The Office of Residence Life offers a number of resources to students facing roommate conflicts. Please read through the information below on Roommate Confrontation, Communication, and Mediation. If you feel you need further advice on how to proceed with the situation, you should speak with your RA.
Confronting Your Roommate
Communication sometimes breaks down and you may have to confront your roommate with an issue that one of you has with the other. If this happens then it is helpful to have some idea how you are going to go about it.
How to tell there is an issue:
- Your roommate may not want to talk to you, may leave the room when you enter, or may be complaining to friends about you.
- Your roommate may become annoyed with you over little things.

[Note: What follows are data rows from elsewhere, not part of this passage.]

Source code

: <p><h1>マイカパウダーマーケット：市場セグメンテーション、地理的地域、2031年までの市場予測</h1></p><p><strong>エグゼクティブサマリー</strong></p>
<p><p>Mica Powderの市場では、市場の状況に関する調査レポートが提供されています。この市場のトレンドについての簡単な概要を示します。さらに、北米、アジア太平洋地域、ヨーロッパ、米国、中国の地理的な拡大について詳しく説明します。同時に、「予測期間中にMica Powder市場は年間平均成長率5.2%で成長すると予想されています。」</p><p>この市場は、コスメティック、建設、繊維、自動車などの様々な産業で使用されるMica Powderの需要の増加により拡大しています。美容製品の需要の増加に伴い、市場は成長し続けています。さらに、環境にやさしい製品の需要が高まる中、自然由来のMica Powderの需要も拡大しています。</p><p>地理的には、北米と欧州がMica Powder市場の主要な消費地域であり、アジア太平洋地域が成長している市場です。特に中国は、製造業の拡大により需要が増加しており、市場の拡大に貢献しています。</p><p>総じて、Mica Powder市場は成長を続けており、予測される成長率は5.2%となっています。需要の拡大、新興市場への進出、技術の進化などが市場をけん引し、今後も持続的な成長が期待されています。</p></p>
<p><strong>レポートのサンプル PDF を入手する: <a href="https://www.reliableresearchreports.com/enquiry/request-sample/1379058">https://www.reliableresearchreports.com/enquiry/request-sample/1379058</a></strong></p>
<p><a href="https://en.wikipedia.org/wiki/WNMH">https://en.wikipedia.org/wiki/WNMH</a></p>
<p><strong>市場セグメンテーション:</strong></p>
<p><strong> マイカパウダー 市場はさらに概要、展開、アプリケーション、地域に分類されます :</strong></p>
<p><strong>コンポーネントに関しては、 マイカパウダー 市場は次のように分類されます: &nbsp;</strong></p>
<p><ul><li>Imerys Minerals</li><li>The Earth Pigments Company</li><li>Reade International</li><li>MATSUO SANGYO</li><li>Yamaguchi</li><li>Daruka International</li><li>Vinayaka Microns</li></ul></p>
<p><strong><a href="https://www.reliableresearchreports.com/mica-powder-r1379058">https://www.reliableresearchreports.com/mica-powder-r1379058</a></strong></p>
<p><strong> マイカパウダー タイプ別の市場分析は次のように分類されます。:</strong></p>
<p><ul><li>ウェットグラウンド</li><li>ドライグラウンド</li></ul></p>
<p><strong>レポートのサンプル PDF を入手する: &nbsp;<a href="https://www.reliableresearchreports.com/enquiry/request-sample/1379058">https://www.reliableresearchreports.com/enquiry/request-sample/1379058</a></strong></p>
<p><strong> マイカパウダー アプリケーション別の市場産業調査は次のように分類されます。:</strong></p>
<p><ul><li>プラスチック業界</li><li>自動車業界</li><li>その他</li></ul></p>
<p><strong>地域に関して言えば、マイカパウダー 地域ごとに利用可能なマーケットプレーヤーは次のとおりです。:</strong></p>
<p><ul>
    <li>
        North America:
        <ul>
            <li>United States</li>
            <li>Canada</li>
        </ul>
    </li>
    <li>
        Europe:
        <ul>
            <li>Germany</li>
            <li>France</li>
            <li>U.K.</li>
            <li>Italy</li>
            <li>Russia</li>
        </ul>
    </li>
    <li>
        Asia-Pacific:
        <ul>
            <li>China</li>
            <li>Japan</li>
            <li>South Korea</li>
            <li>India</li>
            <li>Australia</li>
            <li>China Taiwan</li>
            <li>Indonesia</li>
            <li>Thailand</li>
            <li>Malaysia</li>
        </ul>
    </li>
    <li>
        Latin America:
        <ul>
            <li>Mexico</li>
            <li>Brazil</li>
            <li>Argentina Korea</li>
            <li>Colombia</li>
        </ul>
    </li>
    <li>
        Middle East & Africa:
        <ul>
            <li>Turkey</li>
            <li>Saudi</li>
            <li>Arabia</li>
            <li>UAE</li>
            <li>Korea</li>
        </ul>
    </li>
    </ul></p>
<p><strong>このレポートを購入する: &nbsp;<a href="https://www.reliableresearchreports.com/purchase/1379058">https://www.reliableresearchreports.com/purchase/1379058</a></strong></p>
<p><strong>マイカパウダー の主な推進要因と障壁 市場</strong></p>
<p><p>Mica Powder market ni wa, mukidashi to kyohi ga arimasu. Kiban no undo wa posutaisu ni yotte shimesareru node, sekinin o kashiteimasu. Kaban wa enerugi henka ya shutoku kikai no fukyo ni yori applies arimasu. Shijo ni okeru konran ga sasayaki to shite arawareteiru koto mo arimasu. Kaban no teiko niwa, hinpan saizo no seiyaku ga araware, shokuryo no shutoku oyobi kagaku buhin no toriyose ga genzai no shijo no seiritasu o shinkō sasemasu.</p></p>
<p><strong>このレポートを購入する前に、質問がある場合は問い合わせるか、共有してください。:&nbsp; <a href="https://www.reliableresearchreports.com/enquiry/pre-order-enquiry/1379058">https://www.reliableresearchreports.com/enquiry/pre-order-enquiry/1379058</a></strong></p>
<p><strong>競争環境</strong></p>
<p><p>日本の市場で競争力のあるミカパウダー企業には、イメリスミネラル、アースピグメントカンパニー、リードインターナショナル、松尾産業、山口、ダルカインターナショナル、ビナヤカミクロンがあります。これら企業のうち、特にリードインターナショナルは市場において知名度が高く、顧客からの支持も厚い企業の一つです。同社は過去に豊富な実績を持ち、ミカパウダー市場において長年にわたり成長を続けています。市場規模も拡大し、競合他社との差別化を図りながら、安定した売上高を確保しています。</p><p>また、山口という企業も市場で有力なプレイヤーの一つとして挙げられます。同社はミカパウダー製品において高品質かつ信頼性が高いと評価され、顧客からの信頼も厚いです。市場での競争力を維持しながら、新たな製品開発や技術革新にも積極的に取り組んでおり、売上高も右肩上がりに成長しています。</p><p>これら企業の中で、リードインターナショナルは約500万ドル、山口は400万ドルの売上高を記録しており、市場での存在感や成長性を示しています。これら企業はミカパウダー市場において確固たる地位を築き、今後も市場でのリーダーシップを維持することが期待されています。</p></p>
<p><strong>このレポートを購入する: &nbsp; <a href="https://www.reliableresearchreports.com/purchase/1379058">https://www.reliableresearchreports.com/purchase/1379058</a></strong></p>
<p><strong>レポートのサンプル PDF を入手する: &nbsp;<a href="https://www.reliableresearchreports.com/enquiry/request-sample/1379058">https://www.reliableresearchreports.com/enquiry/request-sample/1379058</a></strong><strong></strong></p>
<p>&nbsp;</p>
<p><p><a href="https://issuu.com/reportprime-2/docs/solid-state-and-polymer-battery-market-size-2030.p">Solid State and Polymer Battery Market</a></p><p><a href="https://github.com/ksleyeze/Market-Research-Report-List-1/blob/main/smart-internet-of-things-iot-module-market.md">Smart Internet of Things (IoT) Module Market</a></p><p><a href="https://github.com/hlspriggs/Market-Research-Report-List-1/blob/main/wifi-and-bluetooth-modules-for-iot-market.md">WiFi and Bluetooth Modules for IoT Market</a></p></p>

If you start to notice these things you should not ignore them. If a problem is addressed early, there is a better chance of it being worked out amicably.
How to address the issue:
- Approach your roommate in private.
- Confirm that this is a good time for both of you to talk. If one of you feels rushed or blindsided they will be less able to communicate effectively.
- Be direct. Discuss the issue with regard to behaviors rather than personality traits. This tactic is less likely to put your roommate on the defensive.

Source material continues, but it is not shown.